TASK OBJECTIVE: Range to output from the entries below: the line containing "This is a Python" through the line containing "- Enter the twisting". Set it down exactly, ends included, nothing else.

RECORDS FOR THIS TASK:
::::::::

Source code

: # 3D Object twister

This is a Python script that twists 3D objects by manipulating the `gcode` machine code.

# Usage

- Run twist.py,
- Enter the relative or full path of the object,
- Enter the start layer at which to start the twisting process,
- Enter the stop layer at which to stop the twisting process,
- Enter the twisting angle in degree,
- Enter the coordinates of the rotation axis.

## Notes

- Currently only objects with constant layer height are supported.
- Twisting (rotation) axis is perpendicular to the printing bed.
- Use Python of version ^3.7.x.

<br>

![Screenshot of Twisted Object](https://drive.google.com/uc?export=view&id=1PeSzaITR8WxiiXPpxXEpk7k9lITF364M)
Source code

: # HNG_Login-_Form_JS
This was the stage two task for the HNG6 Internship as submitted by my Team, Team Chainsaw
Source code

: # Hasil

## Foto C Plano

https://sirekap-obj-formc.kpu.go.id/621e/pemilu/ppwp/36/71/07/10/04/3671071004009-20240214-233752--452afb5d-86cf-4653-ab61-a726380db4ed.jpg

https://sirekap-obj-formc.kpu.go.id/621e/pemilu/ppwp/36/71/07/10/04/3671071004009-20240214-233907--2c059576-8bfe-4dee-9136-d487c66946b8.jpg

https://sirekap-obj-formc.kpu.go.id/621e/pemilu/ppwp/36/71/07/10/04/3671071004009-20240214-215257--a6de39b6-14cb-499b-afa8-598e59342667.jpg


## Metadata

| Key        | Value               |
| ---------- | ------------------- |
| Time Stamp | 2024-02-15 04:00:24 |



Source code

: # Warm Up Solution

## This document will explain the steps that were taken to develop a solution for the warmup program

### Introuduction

::::::::

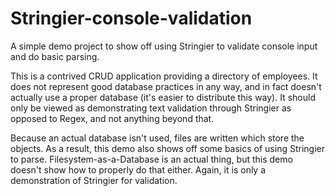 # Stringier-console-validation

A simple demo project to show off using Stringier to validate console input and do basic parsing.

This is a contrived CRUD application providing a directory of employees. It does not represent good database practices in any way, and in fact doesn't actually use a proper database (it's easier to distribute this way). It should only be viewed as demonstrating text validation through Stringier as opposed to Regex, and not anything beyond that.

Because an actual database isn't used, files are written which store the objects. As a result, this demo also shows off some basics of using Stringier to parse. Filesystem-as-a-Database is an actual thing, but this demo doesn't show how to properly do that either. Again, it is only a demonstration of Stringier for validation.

::::::::

SOLVED PROBLEM:
This is a Python script that twists 3D objects by manipulating the `gcode` machine code.

# Usage

- Run twist.py,
- Enter the relative or full path of the object,
- Enter the start layer at which to start the twisting process,
- Enter the stop layer at which to stop the twisting process,
- Enter the twisting angle in degree,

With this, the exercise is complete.